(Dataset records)
- Opening Delimiter -
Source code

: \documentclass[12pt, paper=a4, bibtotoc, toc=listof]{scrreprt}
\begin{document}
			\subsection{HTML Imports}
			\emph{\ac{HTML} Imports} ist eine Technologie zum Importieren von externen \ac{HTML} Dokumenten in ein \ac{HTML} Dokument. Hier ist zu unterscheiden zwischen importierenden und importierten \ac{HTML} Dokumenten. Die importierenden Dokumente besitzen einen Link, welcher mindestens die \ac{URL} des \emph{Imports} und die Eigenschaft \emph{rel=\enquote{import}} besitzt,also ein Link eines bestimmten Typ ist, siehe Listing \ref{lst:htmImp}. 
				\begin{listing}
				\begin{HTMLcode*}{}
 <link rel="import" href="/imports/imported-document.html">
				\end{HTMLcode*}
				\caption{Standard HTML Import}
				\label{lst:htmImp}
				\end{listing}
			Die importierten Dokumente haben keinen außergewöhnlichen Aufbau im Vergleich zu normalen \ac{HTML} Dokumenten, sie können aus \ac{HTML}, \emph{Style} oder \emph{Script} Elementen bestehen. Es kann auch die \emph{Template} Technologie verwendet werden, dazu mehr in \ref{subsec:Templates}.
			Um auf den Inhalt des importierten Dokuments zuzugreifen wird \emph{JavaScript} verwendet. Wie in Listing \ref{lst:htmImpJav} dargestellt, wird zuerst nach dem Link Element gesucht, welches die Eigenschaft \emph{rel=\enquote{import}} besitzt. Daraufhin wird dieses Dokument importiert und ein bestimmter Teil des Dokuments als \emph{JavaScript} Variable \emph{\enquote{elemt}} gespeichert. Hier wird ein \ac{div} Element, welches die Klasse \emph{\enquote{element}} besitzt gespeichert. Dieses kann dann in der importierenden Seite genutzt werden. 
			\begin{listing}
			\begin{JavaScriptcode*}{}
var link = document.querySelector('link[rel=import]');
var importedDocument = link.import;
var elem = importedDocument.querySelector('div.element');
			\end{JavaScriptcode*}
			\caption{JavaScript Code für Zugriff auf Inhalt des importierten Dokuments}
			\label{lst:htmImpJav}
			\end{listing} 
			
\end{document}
- Closing Delimiter -
#### Your instructions:
Each line of the data that includes "label" should be copied.

#### Exercise solution:
				\label{lst:htmImp}
			\label{lst:htmImpJav}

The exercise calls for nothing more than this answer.